The holders of such convertible notes are entitled to participate in the redemption and liquidation of 58 Freight with the equivalent rights as the holders of Series B Preferred Shares. The Company elected the fair value option and recognized the convertible notes as financial liabilities measured with fair value at the end of each reporting period.

 

19.Related parties’ balances and transactions

 

Details of related party balances and transactions as of December 31, 2017 and 2018 are as follows:

 

(1)Amounts due from related parties

 

As of December 31, 2017 and 2018, amounts due from related parties were RMB2,320 and RMB1,672, respectively, and details are as follows.

 

   As of December 31, 
   2017   2018 
   RMB   RMB 
Company A (Note)   2,320    517 
Cainiao   -    1,155 
Total   2,320    1,672 

 

Note:

Company A is a cost method equity investee of the Group. The amount due from it was related to commission revenue from nursing services provided to it. The amount due from Cainiao was related to delivery revenue from logistics services provided.

 

(2)Amounts due to related parties

 

Amounts due to related parties represented amounts due to Cainiao for membership card deposits from it.
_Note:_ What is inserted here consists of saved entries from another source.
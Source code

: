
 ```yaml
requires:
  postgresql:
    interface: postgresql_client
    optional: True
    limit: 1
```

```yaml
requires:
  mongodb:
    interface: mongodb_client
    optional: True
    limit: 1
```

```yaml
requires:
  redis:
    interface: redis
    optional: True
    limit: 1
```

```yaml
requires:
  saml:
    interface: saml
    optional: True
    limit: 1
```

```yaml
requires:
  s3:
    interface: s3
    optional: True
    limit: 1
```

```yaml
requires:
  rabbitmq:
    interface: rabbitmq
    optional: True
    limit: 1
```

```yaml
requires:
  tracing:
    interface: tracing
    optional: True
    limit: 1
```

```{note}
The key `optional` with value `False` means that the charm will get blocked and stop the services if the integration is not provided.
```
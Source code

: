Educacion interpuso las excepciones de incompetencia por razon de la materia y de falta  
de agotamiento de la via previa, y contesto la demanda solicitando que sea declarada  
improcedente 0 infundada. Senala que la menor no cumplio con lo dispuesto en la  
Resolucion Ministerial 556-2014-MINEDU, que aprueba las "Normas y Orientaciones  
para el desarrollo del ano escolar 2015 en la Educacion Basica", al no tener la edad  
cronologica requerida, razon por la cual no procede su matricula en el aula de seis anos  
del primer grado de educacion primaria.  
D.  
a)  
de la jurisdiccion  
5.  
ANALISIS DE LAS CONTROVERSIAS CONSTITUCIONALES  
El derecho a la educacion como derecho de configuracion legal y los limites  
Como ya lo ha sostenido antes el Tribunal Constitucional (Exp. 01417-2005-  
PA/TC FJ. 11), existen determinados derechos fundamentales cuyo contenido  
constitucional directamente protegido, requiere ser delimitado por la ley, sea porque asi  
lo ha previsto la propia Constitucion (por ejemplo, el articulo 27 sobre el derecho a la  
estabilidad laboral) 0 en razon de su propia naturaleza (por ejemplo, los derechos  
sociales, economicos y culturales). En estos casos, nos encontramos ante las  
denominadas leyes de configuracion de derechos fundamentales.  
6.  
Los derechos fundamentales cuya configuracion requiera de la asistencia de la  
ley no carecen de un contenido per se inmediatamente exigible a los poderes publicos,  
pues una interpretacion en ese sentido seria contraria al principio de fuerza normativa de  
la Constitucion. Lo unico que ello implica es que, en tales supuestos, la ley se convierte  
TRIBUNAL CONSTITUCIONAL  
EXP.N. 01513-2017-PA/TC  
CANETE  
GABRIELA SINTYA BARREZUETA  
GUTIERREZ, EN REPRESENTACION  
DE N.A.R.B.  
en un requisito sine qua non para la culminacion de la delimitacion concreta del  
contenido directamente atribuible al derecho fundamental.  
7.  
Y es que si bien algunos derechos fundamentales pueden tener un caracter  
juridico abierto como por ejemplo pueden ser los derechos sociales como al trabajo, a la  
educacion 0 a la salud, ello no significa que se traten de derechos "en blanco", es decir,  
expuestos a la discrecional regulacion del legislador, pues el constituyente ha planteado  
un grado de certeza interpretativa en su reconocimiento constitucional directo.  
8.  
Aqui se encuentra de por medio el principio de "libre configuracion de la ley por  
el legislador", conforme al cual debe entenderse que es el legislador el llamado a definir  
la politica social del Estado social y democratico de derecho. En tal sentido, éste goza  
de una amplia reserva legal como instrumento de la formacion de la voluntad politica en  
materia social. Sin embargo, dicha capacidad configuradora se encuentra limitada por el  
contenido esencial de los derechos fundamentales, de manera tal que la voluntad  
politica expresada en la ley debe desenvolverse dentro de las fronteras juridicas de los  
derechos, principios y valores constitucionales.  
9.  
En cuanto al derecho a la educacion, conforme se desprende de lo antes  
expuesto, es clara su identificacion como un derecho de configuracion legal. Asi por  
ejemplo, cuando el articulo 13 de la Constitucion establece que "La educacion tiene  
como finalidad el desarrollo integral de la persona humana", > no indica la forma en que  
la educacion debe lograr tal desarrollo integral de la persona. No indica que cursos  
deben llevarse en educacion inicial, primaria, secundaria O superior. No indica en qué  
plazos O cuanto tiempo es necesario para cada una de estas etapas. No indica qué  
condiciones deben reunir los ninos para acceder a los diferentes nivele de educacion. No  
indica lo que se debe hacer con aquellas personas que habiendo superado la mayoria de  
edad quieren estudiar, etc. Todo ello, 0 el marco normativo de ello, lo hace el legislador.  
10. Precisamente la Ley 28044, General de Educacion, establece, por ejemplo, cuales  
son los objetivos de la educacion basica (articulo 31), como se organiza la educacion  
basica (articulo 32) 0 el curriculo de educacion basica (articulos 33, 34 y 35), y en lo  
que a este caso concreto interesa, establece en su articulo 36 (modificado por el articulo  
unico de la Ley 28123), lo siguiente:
As of December 31, 2017 and 2018, amounts due to Cainiao was nil and RMB2,901, respectively.

 

(3)Services provided to related parties

 

   For the year ended of December 31, 
   2016   2017   2018 
   RMB   RMB   RMB 
Company A   4,764    3,432    1,238 
Cainiao   -    -    1,074 
Total   4,764    3,432    2,312 

 

 F-42 

 

 

58 Daojia Inc.

NOTES TO THE CONSOLIDATED FINANCIAL STATEMENTS

December 31, 2018 (not covered by the auditor’s report), 2017 and 2016

(In thousands, unless otherwise noted) 

 

(4)Services provided by a related party

 

There was no service provided by related parties for the year ended December 31, 2016 and 2017. For the year ended December 31, 2018, the Group received service provided by Cainiao amounted to RMB2,901.

 

20.Commitments and contingencies

  

(a) Commitments

 

 

As of December 31, 2018, future minimum commitments under non-cancelable agreements were as follows:

  

   2019   2020   2021   2022   2023   Thereafter   Total 
   RMB   RMB   RMB   RMB   RMB   RMB   RMB 
                             
Operating lease commitments   71,256    52,944    30,539    11,006    9,131    36,526    211,402 

 

Other than those shown above, the Company does not have any significant capital or other commitments, long-term obligations, or guarantees as of December 31, 2018.

 

(b) Contingencies

 

The Group is not currently a party to, nor is aware of, any legal proceeding, investigation or claim which is likely to have a material adverse effect on the Group’s business, financial condition, results of operations, or cash flows. The Group did not record any legal contingencies as of December 31, 2018.

 

21.Subsequent events

 

In January 2019, 58 Freight completed the issuance of additional Series B Preferred Shares to investors with an aggregated purchase price collected of US$15,412.

 

In January 2019, 58 Freight completed the issuance of a convertible note to an investor with purchase price of RMB11,607.

 

In January 2019, Daojia Holding, which undertakes domestic services together with its subsidiaries and VIEs, completed a Series A round of equity financing and received cash consideration of US$55,010 and RMB259,899, respectively.